§ **PROBLEM TO SOLVE**
Below are the entries; output exactly the lines from the one containing "- ¿Cualquiera puede" through the final line, inclusive.

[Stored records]
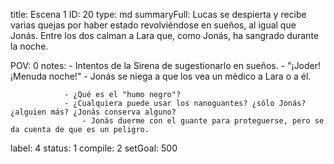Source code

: title:          Escena 1
ID:             20
type:           md
summaryFull:    Lucas se despierta y recibe varias quejas por haber estado revolviéndose en sueños, al igual que Jonás. Entre los dos calman a Lara que, como Jonás, ha sangrado durante la noche.
                
POV:            0
notes:          - Intentos de la Sirena de sugestionarlo en sueños.
                - "¡Joder! ¡Menuda noche!"
                - Jonás se niega a que los vea un médico a Lara o a él.
                
                
                - ¿Qué es el "humo negro"?
                - ¿Cualquiera puede usar los nanoguantes? ¿sólo Jonás? ¿alguien más? ¿Jonás conserva alguno?
                	- Jonás duerme con el guante para proteguerse, pero se da cuenta de que es un peligro.
label:          4
status:         1
compile:        2
setGoal:        500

§ **RESPONSE AREA**
                - ¿Cualquiera puede usar los nanoguantes? ¿sólo Jonás? ¿alguien más? ¿Jonás conserva alguno?
                	- Jonás duerme con el guante para proteguerse, pero se da cuenta de que es un peligro.
label:          4
status:         1
compile:        2
setGoal:        500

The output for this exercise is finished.